The Silent Killer
DURING a recent summer a family of three happily set out on a trip, taking with them their thirteen-foot camping trailer. When they reached their destination, they set up camp and, at the conclusion of the day, went to bed in the trailer. Because of the cold mountain air they left a coal brazier burning while they slept. This was a serious mistake.
Although they had opened a roof vent and a louvered window for ventilation, carbon monoxide gas accumulated. When the mother awoke early in the morning she felt nauseated and exhausted. She went to awaken her twelve-year-old daughter, but was shocked to find the child dead. Carbon monoxide, the silent killer, had been at work. It had nearly killed the father and mother as well. Both had to be hospitalized.

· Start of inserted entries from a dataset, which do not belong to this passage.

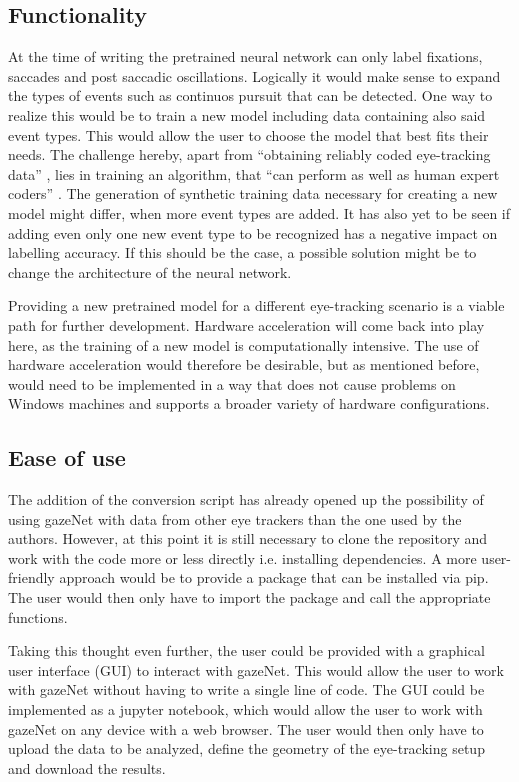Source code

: \documentclass[acmlarge]{acmart}
\begin{document}
\subsection{Functionality}
At the time of writing the pretrained neural network can only label fixations, saccades and post saccadic oscillations. Logically it would make sense to expand the types of events such as continuos pursuit that can be detected. One way to realize this would be to train a new model including data containing also said event types. This would allow the user to choose the model that best fits their needs. The challenge hereby, apart from ``obtaining reliably coded eye-tracking data'' \cite{zemblys2018gazeNet}, lies in training an algorithm, that ``can perform as well as human expert coders'' \cite{zemblys2018gazeNet}. The generation of synthetic training data necessary for creating a new model might differ, when more event types are added. It has also yet to be seen if adding even only one new event type to be recognized has a negative impact on labelling accuracy. If this should be the case, a possible solution might be to change the architecture of the neural network.

Providing a new pretrained model for a different eye-tracking scenario is a viable path for further development. Hardware acceleration will come back into play here, as the training of a new model is computationally intensive. The use of hardware acceleration would therefore be desirable, but as mentioned before, would need to be implemented in a way that does not cause problems on Windows machines and supports a broader variety of hardware configurations.


\subsection{Ease of use}
The addition of the conversion script has already opened up the possibility of using gazeNet with data from other eye trackers than the one used by the authors. However, at this point it is still necessary to clone the repository and work with the code more or less directly i.e. installing dependencies. A more user-friendly approach would be to provide a package that can be installed via pip. The user would then only have to import the package and call the appropriate functions.

Taking this thought even further, the user could be provided with a graphical user interface (GUI) to interact with gazeNet. This would allow the user to work with gazeNet without having to write a single line of code. The GUI could be implemented as a jupyter notebook, which would allow the user to work with gazeNet on any device with a web browser. The user would then only have to upload the data to be analyzed, define the geometry of the eye-tracking setup and download the results.
\end{document}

Too many people fail to realize that smoldering charcoal can kill even in a ventilated room. Because they cannot smell or see this gas, they fail to be alert to a dangerous situation. A similar peril exists in automobiles.
It is not uncommon to read news reports about people found dead in parked cars, killed by carbon monoxide from their automobile engines. Some had died in airport parking lots where they were keeping warm by running the engine of the car while waiting for someone. This story has also been repeated at drive-in movies when the car’s motor was used for heating the car.
Carbon monoxide gas is formed by the burning of any substance that contains carbon. The gasoline used to run automobiles, the fuel used for heating homes and even the tobacco in cigars and cigarettes give off carbon monoxide when burned. Ample ventilation is essential.
According to a report made by a panel of the U.S. Public Health Service under the leadership of Dr. Daniel Horn, there are surprisingly high carbon monoxide levels in rooms filled with tobacco smoke. Thus smokers damage not only their own health but that of others.
When a person breathes in carbon monoxide gas, the ability of the blood to carry oxygen from the lungs to the tissues of the body is seriously impaired. The hemoglobin in the blood has an attraction that is a hundred times greater for carbon monoxide than for oxygen. As a result, the tissues of the body become starved for oxygen. The body experiences a loss of energy and a crippling of mental and physical reactions.
Carbon monoxide is said to become dangerous when it reaches a level of ten parts per million parts of air, a level that is not unusual in congested city traffic. At this concentration harm can be done to a pregnant woman and persons suffering from bronchitis, emphysema and chronic heart disease. Since a damaged heart may not be able to make compensation for a reduced oxygen supply in the blood, death can result. A mixture of 600 parts of carbon monoxide per million of air, such as can easily accumulate in a camping trailer with a coal brazier, can kill in the space of three hours.
Although coal braziers, automobiles and stoves are commonplace and perform services for man, it should never be forgotten that they also harbor a deadly killer. It is vital to be aware of the danger and to take precautions.